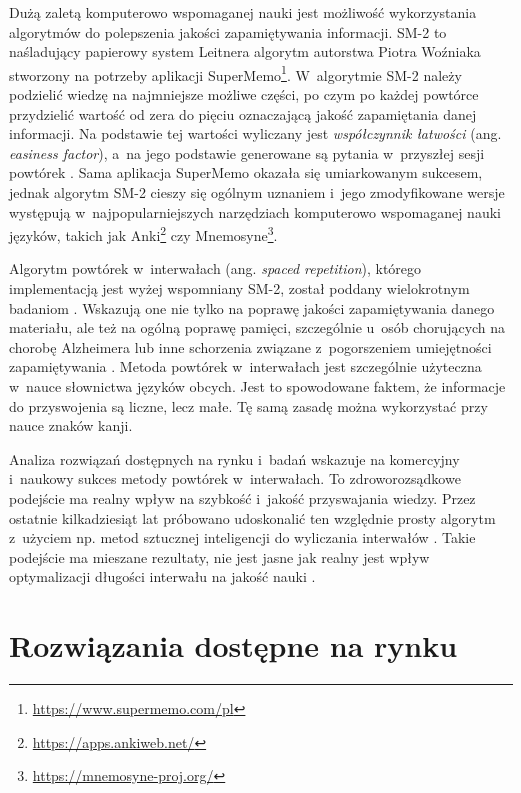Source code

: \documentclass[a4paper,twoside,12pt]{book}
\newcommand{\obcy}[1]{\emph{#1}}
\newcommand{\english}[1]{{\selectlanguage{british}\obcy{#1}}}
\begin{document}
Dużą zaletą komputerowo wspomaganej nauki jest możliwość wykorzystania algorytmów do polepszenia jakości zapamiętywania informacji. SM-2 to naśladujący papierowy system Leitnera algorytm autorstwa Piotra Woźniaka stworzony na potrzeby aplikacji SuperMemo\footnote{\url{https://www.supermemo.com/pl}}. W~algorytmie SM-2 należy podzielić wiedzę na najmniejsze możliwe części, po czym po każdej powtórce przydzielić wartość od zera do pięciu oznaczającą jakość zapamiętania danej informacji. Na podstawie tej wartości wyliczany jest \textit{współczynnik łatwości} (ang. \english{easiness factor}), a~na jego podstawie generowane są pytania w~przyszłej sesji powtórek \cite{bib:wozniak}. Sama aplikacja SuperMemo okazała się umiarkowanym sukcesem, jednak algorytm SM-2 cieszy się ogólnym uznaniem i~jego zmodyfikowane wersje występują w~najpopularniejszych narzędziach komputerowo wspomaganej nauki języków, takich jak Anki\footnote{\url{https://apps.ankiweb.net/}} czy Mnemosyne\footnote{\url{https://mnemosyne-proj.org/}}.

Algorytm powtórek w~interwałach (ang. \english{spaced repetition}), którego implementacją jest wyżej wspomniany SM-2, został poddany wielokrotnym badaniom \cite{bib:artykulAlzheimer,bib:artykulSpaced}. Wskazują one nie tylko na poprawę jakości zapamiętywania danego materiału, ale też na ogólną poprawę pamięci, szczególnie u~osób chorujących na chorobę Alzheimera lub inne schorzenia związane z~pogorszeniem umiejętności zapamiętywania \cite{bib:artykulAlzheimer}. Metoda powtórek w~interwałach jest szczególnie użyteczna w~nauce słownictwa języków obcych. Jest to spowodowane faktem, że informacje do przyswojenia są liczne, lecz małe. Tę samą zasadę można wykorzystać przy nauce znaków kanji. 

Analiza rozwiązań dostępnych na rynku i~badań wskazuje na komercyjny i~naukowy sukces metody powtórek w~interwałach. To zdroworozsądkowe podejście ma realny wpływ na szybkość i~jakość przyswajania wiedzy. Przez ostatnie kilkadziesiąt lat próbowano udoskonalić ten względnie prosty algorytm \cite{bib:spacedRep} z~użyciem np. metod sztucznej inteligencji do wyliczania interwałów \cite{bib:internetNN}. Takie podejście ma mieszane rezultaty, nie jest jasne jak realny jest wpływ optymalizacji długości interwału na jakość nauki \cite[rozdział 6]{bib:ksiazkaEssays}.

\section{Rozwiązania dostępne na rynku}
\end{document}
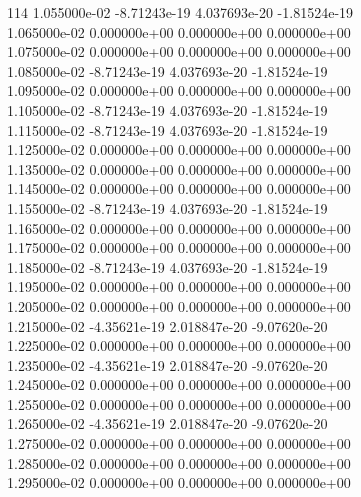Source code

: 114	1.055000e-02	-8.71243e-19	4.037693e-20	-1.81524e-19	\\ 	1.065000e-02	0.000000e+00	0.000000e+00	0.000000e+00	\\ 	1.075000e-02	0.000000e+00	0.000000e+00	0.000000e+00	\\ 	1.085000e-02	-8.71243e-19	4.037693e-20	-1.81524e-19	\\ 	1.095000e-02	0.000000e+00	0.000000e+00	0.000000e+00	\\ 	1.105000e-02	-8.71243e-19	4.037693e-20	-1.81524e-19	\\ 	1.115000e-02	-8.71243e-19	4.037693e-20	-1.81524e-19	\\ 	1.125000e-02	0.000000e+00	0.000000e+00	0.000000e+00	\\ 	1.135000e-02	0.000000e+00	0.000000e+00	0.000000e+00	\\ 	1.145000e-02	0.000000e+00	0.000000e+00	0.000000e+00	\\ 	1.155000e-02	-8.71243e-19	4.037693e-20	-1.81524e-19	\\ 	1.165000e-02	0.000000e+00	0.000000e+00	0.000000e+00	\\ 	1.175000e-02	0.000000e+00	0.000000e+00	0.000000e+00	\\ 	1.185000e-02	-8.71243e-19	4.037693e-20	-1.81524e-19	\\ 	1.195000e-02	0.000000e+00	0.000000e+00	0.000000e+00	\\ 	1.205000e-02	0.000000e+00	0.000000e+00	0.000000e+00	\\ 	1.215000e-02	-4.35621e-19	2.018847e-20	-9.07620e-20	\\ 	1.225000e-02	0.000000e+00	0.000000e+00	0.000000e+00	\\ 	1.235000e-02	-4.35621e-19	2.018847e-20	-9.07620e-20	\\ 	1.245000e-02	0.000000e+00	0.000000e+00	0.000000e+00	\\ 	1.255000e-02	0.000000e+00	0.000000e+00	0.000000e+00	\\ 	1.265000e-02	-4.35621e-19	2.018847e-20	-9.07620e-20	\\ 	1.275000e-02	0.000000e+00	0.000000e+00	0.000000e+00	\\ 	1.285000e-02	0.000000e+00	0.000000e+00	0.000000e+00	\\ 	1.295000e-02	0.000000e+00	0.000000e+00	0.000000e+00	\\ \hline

——————

• **Task to complete**:
Scan the entries above and copy each line where "rynku" occurs.

• **Your response**:
Analiza rozwiązań dostępnych na rynku i~badań wskazuje na komercyjny i~naukowy sukces metody powtórek w~interwałach. To zdroworozsądkowe podejście ma realny wpływ na szybkość i~jakość przyswajania wiedzy. Przez ostatnie kilkadziesiąt lat próbowano udoskonalić ten względnie prosty algorytm \cite{bib:spacedRep} z~użyciem np. metod sztucznej inteligencji do wyliczania interwałów \cite{bib:internetNN}. Takie podejście ma mieszane rezultaty, nie jest jasne jak realny jest wpływ optymalizacji długości interwału na jakość nauki \cite[rozdział 6]{bib:ksiazkaEssays}.
\section{Rozwiązania dostępne na rynku}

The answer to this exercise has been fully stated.